Su obra, se desenvuelve casi toda dentro de un nivel intelectual a veces incomprensible para sus múltiples admiradores, con una erudición que intimida al lector común. Cortázar mismo lo confesó: “Rayuela peca, como tantas cosas mías, de hiperintelectualismo”. Sin embargo, eliminar de su obra el intelectualismo equivaldría a despojar un árbol de sus hojas. O tal vez de sus raíces, porque pocos escritores se ajustan tanto como Cortázar a la afirmación de Ángel Rama, según la cual el novelista “nace dentro de la literatura, en ella se forma y desarrolla, con ella y contra ella hace su creación”.

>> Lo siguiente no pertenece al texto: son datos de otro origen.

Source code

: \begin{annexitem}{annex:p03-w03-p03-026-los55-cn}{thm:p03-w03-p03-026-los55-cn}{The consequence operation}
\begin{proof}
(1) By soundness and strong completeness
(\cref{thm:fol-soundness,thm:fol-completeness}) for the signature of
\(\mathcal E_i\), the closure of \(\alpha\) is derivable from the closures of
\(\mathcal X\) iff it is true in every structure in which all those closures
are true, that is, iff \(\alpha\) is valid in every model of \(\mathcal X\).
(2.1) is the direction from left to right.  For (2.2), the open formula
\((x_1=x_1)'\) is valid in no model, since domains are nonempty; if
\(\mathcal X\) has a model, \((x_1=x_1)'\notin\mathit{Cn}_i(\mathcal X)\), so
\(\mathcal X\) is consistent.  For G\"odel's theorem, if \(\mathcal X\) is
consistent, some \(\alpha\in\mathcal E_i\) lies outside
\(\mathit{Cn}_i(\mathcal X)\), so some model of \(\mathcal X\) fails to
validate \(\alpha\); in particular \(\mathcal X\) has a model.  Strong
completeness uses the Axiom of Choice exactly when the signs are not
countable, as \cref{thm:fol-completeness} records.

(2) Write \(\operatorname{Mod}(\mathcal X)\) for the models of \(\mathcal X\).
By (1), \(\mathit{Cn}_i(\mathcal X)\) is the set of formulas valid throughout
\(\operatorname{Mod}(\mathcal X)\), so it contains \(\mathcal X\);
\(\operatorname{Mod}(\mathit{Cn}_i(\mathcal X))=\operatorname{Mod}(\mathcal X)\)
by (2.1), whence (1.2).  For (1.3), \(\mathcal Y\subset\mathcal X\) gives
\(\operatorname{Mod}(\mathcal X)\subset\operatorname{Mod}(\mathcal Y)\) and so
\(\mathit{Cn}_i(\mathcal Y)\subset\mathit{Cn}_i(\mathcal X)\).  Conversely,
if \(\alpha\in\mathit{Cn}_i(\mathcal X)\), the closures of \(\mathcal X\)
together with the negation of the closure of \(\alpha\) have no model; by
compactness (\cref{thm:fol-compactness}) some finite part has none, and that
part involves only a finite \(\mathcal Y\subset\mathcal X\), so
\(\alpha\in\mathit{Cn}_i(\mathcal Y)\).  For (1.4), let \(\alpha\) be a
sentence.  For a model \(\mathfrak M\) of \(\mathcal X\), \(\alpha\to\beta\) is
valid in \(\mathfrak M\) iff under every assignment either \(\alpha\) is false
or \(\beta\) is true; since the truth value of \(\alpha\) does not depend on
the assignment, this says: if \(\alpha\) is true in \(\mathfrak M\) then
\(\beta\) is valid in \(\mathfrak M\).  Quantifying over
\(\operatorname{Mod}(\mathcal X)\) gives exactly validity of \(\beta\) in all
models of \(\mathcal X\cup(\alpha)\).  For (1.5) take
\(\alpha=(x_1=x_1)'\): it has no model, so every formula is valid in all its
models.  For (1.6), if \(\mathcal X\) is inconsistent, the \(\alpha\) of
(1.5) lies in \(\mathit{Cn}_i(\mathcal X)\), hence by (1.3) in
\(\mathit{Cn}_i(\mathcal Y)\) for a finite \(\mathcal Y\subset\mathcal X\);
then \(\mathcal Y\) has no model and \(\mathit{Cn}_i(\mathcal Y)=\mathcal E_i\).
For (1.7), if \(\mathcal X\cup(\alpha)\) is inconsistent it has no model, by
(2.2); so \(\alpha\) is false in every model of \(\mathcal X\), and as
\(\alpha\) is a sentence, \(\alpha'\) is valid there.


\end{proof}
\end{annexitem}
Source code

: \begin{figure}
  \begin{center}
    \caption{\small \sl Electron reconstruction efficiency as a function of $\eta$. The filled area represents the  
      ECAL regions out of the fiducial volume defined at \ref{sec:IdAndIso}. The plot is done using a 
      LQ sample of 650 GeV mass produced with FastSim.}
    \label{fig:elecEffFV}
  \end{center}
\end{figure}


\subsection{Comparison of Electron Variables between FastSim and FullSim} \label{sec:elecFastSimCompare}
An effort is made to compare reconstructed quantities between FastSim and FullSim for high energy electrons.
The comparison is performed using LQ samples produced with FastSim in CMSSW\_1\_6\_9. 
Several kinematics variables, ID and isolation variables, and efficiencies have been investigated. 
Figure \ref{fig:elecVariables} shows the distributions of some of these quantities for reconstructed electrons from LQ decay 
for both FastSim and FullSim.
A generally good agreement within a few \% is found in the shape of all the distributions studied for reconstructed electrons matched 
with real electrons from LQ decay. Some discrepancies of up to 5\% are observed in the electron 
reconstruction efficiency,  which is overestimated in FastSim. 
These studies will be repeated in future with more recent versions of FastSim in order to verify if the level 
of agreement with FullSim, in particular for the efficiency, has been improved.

Pero también Cortázar reafirmó su intelectualismo señalando que no podía “renunciar a lo que sé por lo meramente vivido”. El menosprecio a “lo meramente vivido” muestra su conflicto con la realidad y la preeminencia de la fantasía en su concepción del mundo. Su respuesta a lo real es otra realidad imaginaria en la que no busca crear otro mundo más rico, paralelo o superpuesto, con referencias a la realidad cotidiana, sino abrirle un boquete a la cotidianidad para mostrar que hay un puente, un pasadizo, unos vasos comunicantes que unen lo real con lo fantástico: ese hueco en lo alto de la carpa del circo donde trabajaba Oliveira (ese vago consciente), por donde se podían ver las estrellas. Eso fue Cortázar: un hombre que miraba las estrellas, con sus enormes zapatos muy bien asentados sobre la tierra. Su casa en París, de tres pisos, precedida de un gran jardín, tenía una claraboya que le permitía ver el cielo, apoltronado en su sofá.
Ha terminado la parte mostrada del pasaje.